* **TASK GOAL**
Repeat the listing that follows character for character, omitting images.

─── DATA ───

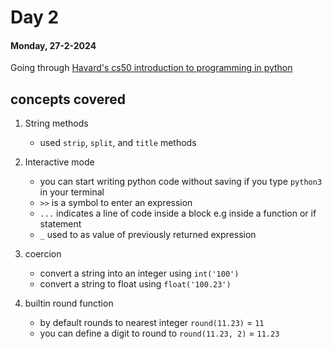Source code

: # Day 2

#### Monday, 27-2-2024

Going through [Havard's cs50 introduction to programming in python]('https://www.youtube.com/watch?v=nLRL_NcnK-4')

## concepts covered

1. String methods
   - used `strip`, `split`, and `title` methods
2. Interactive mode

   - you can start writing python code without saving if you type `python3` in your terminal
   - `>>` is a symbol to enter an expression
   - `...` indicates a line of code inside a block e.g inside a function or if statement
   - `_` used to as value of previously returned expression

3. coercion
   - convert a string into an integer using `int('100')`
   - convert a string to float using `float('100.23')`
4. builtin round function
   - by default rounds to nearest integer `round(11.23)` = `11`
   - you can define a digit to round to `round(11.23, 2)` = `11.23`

───

* **ANSWER SECTION**
Source code

: # Day 2

#### Monday, 27-2-2024

Going through [Havard's cs50 introduction to programming in python]('https://www.youtube.com/watch?v=nLRL_NcnK-4')

## concepts covered

1. String methods
   - used `strip`, `split`, and `title` methods
2. Interactive mode

   - you can start writing python code without saving if you type `python3` in your terminal
   - `>>` is a symbol to enter an expression
   - `...` indicates a line of code inside a block e.g inside a function or if statement
   - `_` used to as value of previously returned expression

3. coercion
   - convert a string into an integer using `int('100')`
   - convert a string to float using `float('100.23')`
4. builtin round function
   - by default rounds to nearest integer `round(11.23)` = `11`
   - you can define a digit to round to `round(11.23, 2)` = `11.23`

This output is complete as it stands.